Response 7: Academic Erosion
The world(s, both past and present) of Oryx and Crake is (are) an exploration of the dynamic, continual interaction and disruption of form—social, political, economic, environmental—across space and time.
The separation of the humanities and STEM majors is one example. Crake’s university, the Whatson-Crick Institute, is highly structured, dividing and categorizing the work and majors of students, rejecting imaginative pursuits, and attracting only individuals of “single-track tunnel-vision minds.” These minds, or rather, their separation from (and in Crake’s case, rejection of) all other forms of knowledge lead to entirely preventable, disruptive clashes of form.
For instance, Crake fails to take into account basic natural form, the vacating of evolutionary niches (such as that currently held by feral cats) inevitably leading to an appropriation of those niches by other animals (like bobkittens). The proliferation of bobkittens is a mistake made from lack of awareness of natural form, in favor of pure, scientific rationality, a literally closed off (“single-track, tunnel-vision”) mindset focused on solution, or, resolution, not taking into account the continual natural processes governing environment.
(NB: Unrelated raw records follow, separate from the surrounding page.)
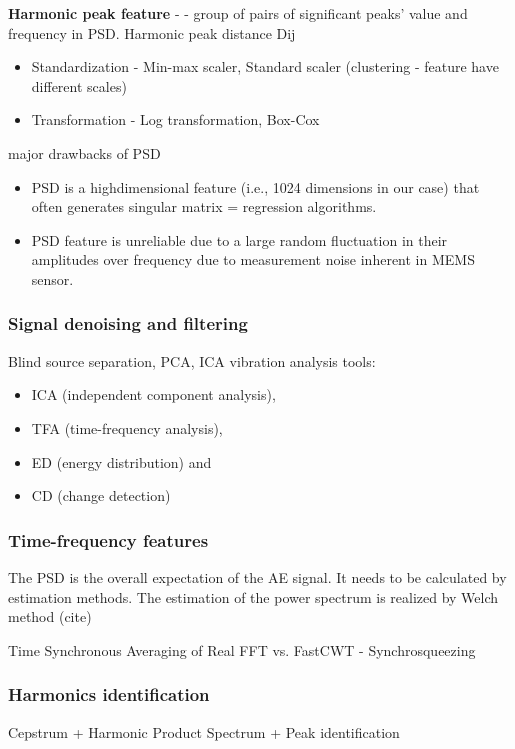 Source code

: \textbf{Harmonic peak feature} - \cite{jung_vibration_2017}- group of pairs of significant peaks’ value and frequency in PSD. Harmonic peak distance Dij

\begin{itemize}
\item Standardization - Min-max scaler, Standard scaler (clustering - feature have different scales)
\item Transformation - Log transformation, Box-Cox
\end{itemize}

major drawbacks of PSD
\begin{itemize}
	\item PSD is a highdimensional feature (i.e., 1024 dimensions in our case) that often generates singular matrix = regression algorithms.
	\item PSD feature is unreliable due to a large random fluctuation in their amplitudes over frequency due to measurement noise inherent in MEMS sensor.
\end{itemize}


\subsubsection{Signal denoising and filtering}
Blind source separation, PCA, ICA
vibration analysis tools:
\begin{itemize}
\item ICA (independent component analysis),
\item TFA (time-frequency analysis),
\item ED (energy distribution) and
\item CD (change detection)
\end{itemize}

\subsubsection{Time-frequency features}
The PSD is the overall expectation of the AE signal. It needs to be calculated by estimation methods. The estimation of the power spectrum is realized by Welch method (cite)

Time Synchronous Averaging of Real FFT
vs. FastCWT - Synchrosqueezing

\subsubsection{Harmonics identification}
Cepstrum + Harmonic Product Spectrum + Peak identification


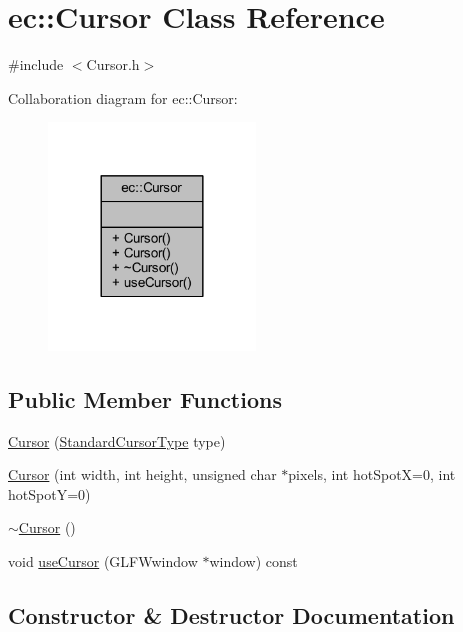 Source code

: \hypertarget{classec_1_1_cursor}{}\section{ec\+:\+:Cursor Class Reference}
\label{classec_1_1_cursor}


{\ttfamily \#include $<$Cursor.\+h$>$}



Collaboration diagram for ec\+:\+:Cursor\+:\nopagebreak
\begin{figure}[H]
\begin{center}
\leavevmode
\includegraphics[width=156pt]{classec_1_1_cursor__coll__graph}
\end{center}
\end{figure}
\subsection*{Public Member Functions}
\begin{DoxyCompactItemize}
\item 
\mbox{\hyperlink{classec_1_1_cursor_a7fd103f9e129b2952484999510d8576a}{Cursor}} (\mbox{\hyperlink{namespaceec_a067d7854be2a4a8167831d52a7224e05}{Standard\+Cursor\+Type}} type)
\item 
\mbox{\hyperlink{classec_1_1_cursor_adcbabc67fe488264ee580bcae53de8df}{Cursor}} (int width, int height, unsigned char $\ast$pixels, int hot\+SpotX=0, int hot\+SpotY=0)
\item 
\mbox{\hyperlink{classec_1_1_cursor_a4617172c5106164b27ef856df0b078c3}{$\sim$\+Cursor}} ()
\item 
void \mbox{\hyperlink{classec_1_1_cursor_ad99efc837c8f7fb348d2ea7c3bd230d4}{use\+Cursor}} (G\+L\+F\+Wwindow $\ast$window) const
\end{DoxyCompactItemize}


\subsection{Constructor \& Destructor Documentation}
\mbox{\label{classec_1_1_cursor_a7fd103f9e129b2952484999510d8576a}} 
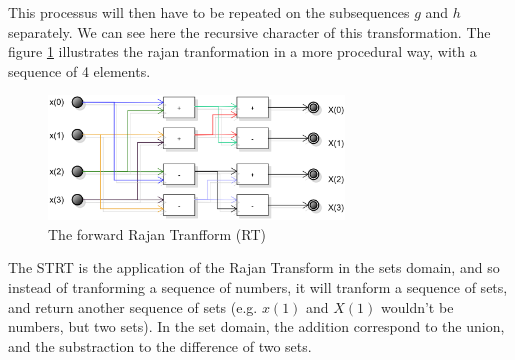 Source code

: This processus will then have to be repeated on the subsequences $g$ and $h$ separately. We can see here the recursive character of this transformation. The figure \ref{fig:diagram:flowchart:rajan} illustrates the rajan tranformation in a more procedural way, with a sequence of 4 elements. 

\begin{figure}[H]
	\centering
	\includegraphics[width=0.7\textwidth]{images/diagrams/flowchart_rajan_transform}
	\caption{The forward Rajan Tranfform (RT)}
	\label{fig:diagram:flowchart:rajan}	
\end{figure}


The \gls{STRT} is the application of the Rajan Transform in the sets domain, and so instead of tranforming a sequence of numbers, it will tranform a sequence of sets, and return another sequence of sets (e.g. $x(1)$ and $X(1)$ wouldn't be numbers, but two sets). In the set domain, the addition correspond to the union, and the substraction to the difference of two sets.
As Crake says, he doesn’t “believe in Nature” (206), and therefore has no concept of the potential consequences of wolvogs and bobkittens. The consequences of this lack of awareness of form are apparent through time, as both creatures reappear as threats to both Jimmy and the Children of Crake in the narrative future, but also through culture, as the bobkittens attack “short joggers” and kill babies in the pleeblands (164).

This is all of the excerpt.